▸ Aim of the exercise
An exact copy of all the data is needed, with every picture left out.

[Dataset records]
:::::

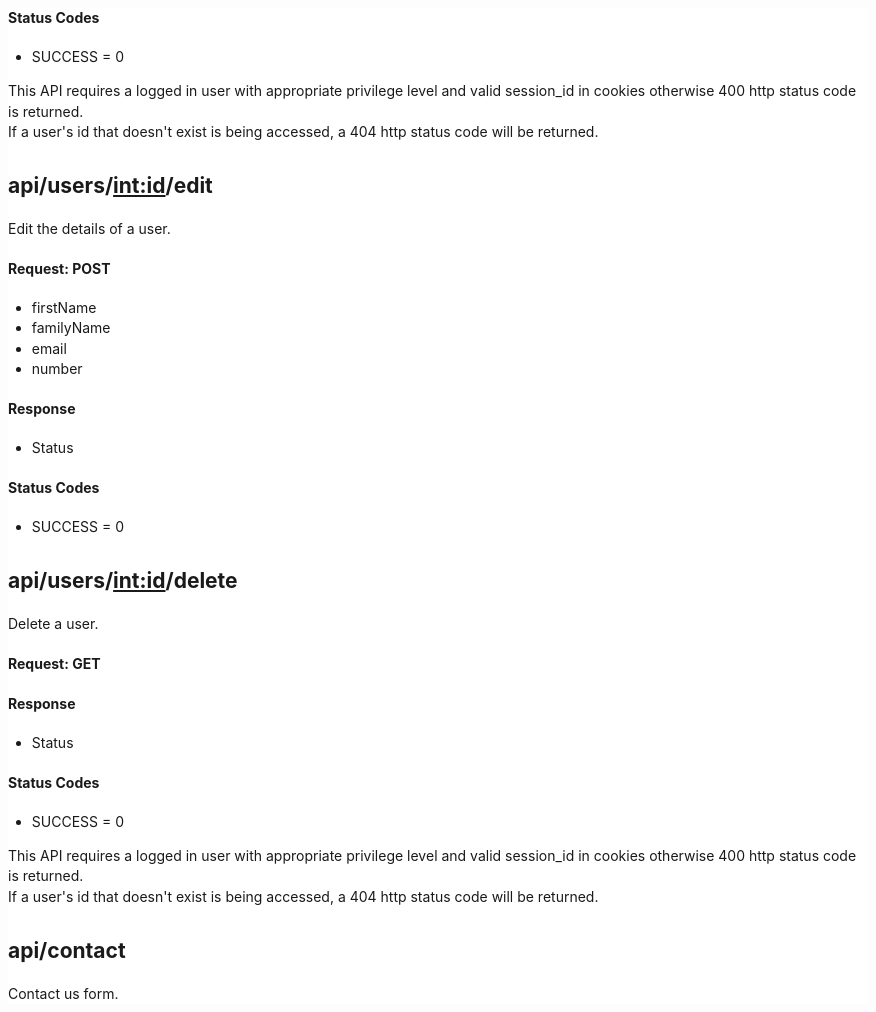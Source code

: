 #### Status Codes
* SUCCESS = 0

This API requires a logged in user with appropriate privilege level and valid session_id in cookies otherwise 400 http status code is returned.</br>
If a user's id that doesn't exist is being accessed, a 404 http status code will be returned.</br>

## api/users/<int:id>/edit
Edit the details of a user.

#### Request: POST
* firstName
* familyName
* email
* number

#### Response
* Status
#### Status Codes
* SUCCESS = 0

## api/users/<int:id>/delete
Delete a user.

#### Request: GET
#### Response
* Status
#### Status Codes
* SUCCESS = 0

This API requires a logged in user with appropriate privilege level and valid session_id in cookies otherwise 400 http status code is returned.</br>
If a user's id that doesn't exist is being accessed, a 404 http status code will be returned.</br>

## api/contact
Contact us form.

:::::

▸ Written answer
Source code

: #### Status Codes
* SUCCESS = 0

This API requires a logged in user with appropriate privilege level and valid session_id in cookies otherwise 400 http status code is returned.</br>
If a user's id that doesn't exist is being accessed, a 404 http status code will be returned.</br>

## api/users/<int:id>/edit
Edit the details of a user.

#### Request: POST
* firstName
* familyName
* email
* number

#### Response
* Status
#### Status Codes
* SUCCESS = 0

## api/users/<int:id>/delete
Delete a user.

#### Request: GET
#### Response
* Status
#### Status Codes
* SUCCESS = 0

This API requires a logged in user with appropriate privilege level and valid session_id in cookies otherwise 400 http status code is returned.</br>
If a user's id that doesn't exist is being accessed, a 404 http status code will be returned.</br>

## api/contact
Contact us form.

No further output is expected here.